* _Work instructions_:
Reprint every entry, character for character.

..............................

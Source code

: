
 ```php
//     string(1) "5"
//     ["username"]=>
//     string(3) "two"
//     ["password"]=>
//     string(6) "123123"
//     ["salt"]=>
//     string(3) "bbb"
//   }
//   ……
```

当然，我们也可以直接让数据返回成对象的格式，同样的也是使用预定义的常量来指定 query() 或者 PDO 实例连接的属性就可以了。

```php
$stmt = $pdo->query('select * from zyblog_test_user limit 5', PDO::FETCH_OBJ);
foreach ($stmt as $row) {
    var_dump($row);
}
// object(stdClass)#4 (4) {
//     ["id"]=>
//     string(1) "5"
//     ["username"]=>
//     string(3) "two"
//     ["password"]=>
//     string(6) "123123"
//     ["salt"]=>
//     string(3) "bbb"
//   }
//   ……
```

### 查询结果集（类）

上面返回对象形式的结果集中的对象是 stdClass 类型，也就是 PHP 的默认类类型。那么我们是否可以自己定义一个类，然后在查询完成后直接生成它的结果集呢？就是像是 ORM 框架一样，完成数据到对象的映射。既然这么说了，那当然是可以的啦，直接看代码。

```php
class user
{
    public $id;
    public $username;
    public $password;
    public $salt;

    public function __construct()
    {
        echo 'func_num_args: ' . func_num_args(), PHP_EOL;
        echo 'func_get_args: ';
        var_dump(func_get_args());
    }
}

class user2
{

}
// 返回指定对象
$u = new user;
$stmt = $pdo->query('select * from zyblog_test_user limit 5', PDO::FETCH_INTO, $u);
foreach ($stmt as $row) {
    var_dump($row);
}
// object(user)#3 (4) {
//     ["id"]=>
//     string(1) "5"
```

..............................

* _Answer below_:
Source code

:
 ```php
//     string(1) "5"
//     ["username"]=>
//     string(3) "two"
//     ["password"]=>
//     string(6) "123123"
//     ["salt"]=>
//     string(3) "bbb"
//   }
//   ……
```

当然，我们也可以直接让数据返回成对象的格式，同样的也是使用预定义的常量来指定 query() 或者 PDO 实例连接的属性就可以了。

```php
$stmt = $pdo->query('select * from zyblog_test_user limit 5', PDO::FETCH_OBJ);
foreach ($stmt as $row) {
    var_dump($row);
}
// object(stdClass)#4 (4) {
//     ["id"]=>
//     string(1) "5"
//     ["username"]=>
//     string(3) "two"
//     ["password"]=>
//     string(6) "123123"
//     ["salt"]=>
//     string(3) "bbb"
//   }
//   ……
```

### 查询结果集（类）

上面返回对象形式的结果集中的对象是 stdClass 类型，也就是 PHP 的默认类类型。那么我们是否可以自己定义一个类，然后在查询完成后直接生成它的结果集呢？就是像是 ORM 框架一样，完成数据到对象的映射。既然这么说了，那当然是可以的啦，直接看代码。

```php
class user
{
    public $id;
    public $username;
    public $password;
    public $salt;

    public function __construct()
    {
        echo 'func_num_args: ' . func_num_args(), PHP_EOL;
        echo 'func_get_args: ';
        var_dump(func_get_args());
    }
}

class user2
{

}
// 返回指定对象
$u = new user;
$stmt = $pdo->query('select * from zyblog_test_user limit 5', PDO::FETCH_INTO, $u);
foreach ($stmt as $row) {
    var_dump($row);
}
// object(user)#3 (4) {
//     ["id"]=>
//     string(1) "5"
```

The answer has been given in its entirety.